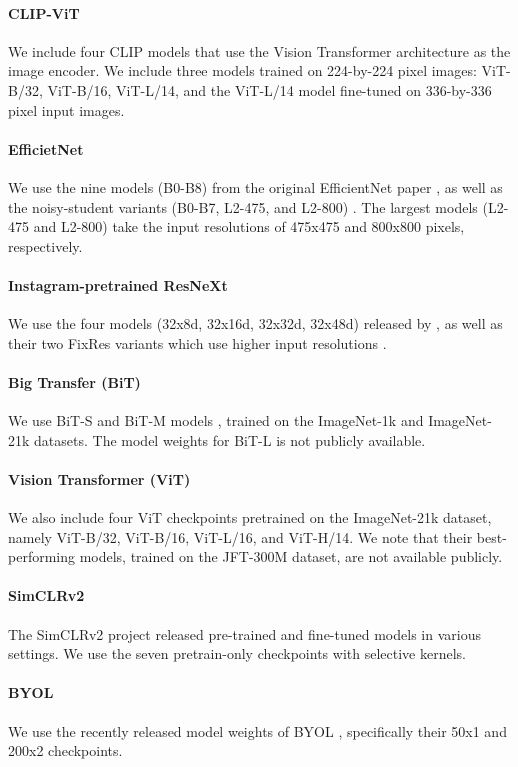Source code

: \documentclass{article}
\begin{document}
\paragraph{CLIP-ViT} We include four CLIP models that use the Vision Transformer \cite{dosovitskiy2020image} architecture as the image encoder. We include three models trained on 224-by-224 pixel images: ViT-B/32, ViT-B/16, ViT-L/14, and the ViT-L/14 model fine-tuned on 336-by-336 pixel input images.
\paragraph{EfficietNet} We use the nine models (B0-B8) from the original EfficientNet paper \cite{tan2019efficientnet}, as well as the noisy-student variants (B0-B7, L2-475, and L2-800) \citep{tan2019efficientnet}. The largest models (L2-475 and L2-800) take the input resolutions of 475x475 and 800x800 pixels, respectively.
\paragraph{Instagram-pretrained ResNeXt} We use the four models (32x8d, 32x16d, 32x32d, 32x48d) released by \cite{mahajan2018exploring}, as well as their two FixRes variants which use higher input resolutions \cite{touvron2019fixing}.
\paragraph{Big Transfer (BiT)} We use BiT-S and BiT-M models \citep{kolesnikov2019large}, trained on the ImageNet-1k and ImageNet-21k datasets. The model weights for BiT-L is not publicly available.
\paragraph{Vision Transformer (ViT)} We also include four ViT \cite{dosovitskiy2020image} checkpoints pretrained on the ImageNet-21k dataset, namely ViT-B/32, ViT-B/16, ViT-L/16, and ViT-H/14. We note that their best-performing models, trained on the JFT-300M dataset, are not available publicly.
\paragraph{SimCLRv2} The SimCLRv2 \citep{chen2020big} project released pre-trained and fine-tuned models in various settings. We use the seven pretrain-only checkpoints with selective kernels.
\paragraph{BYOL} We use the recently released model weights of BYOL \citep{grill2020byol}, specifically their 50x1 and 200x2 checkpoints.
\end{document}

※ ※ ※

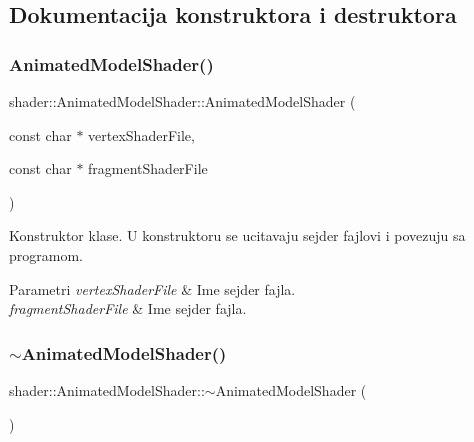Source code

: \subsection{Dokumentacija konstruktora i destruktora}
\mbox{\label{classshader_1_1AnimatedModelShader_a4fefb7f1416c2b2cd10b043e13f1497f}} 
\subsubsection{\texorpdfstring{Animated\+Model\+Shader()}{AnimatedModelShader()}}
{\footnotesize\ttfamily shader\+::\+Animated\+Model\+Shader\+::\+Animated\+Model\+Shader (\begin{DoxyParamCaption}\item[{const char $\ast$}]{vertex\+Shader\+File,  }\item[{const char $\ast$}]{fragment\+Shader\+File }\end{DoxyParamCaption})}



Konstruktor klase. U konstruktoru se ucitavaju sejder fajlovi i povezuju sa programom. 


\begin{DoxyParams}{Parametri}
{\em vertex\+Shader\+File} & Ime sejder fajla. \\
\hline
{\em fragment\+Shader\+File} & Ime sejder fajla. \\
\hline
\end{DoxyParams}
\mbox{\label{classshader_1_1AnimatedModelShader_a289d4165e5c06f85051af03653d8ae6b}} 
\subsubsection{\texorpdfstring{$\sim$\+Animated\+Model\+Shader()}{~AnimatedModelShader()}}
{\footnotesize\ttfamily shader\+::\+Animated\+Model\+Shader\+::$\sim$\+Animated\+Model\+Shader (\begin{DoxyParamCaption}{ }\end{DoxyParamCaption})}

※ ※ ※

__PROBLEM REQUIREMENTS__
Copy out every line in the entries above that holds "mbox".

__RESULT FOR THIS TASK__
\mbox{\label{classshader_1_1AnimatedModelShader_a4fefb7f1416c2b2cd10b043e13f1497f}} 
\mbox{\label{classshader_1_1AnimatedModelShader_a289d4165e5c06f85051af03653d8ae6b}} 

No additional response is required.